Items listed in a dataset
↓

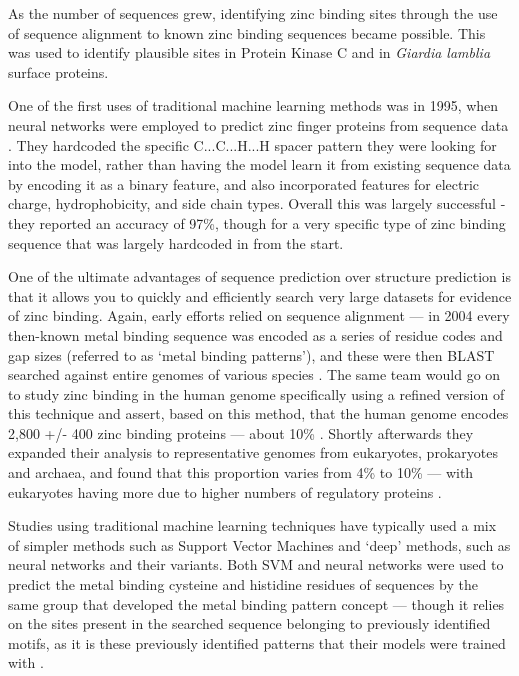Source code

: As the number of sequences grew, identifying zinc binding sites through the use of sequence alignment to known zinc binding sequences became possible. This was used to identify plausible sites in Protein Kinase C \cite{bishop1991identification} and in {\it Giardia lamblia} surface proteins.

One of the first uses of traditional machine learning methods was in 1995, when neural networks were employed to predict zinc finger proteins from sequence data \cite{nakata1995prediction}. They hardcoded the specific C...C...H...H spacer pattern they were looking for into the model, rather than having the model learn it from existing sequence data by encoding it as a binary feature, and also incorporated features for electric charge, hydrophobicity, and side chain types. Overall this was largely successful - they reported an accuracy of 97\%, though for a very specific type of zinc binding sequence that was largely hardcoded in from the start.

One of the ultimate advantages of sequence prediction over structure prediction is that it allows you to quickly and efficiently search very large datasets for evidence of zinc binding. Again, early efforts relied on sequence alignment --- in 2004 every then-known metal binding sequence was encoded as a series of residue codes and gap sizes (referred to as `metal binding patterns'), and these were then BLAST searched against entire genomes of various species \cite{andreini2004hint}. The same team would go on to study zinc binding in the human genome specifically using a refined version of this technique and assert, based on this method, that the human genome encodes 2,800 +/- 400 zinc binding proteins --- about 10\% \cite{andreini2006counting}. Shortly afterwards they expanded their analysis to representative genomes from eukaryotes, prokaryotes and archaea, and found that this proportion varies from 4\% to 10\% --- with eukaryotes having more due to higher numbers of regulatory proteins \cite{passerini2007predicting}.

Studies using traditional machine learning techniques have typically used a mix of simpler methods such as Support Vector Machines and `deep' methods, such as neural networks and their variants. Both SVM and neural networks were used to predict the metal binding cysteine and histidine residues of sequences by the same group that developed the metal binding pattern concept --- though it relies on the sites present in the searched sequence belonging to previously identified motifs, as it is these previously identified patterns that their models were trained with \cite{passerini2006identifying}.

↑

EXERCISE ▸
Restate the lines of the records exactly, starting at the first and stopping after the line with "One of the first". Leave out any picture.

WRITTEN SOLUTION ▸
Source code

: As the number of sequences grew, identifying zinc binding sites through the use of sequence alignment to known zinc binding sequences became possible. This was used to identify plausible sites in Protein Kinase C \cite{bishop1991identification} and in {\it Giardia lamblia} surface proteins.

One of the first uses of traditional machine learning methods was in 1995, when neural networks were employed to predict zinc finger proteins from sequence data \cite{nakata1995prediction}. They hardcoded the specific C...C...H...H spacer pattern they were looking for into the model, rather than having the model learn it from existing sequence data by encoding it as a binary feature, and also incorporated features for electric charge, hydrophobicity, and side chain types. Overall this was largely successful - they reported an accuracy of 97\%, though for a very specific type of zinc binding sequence that was largely hardcoded in from the start.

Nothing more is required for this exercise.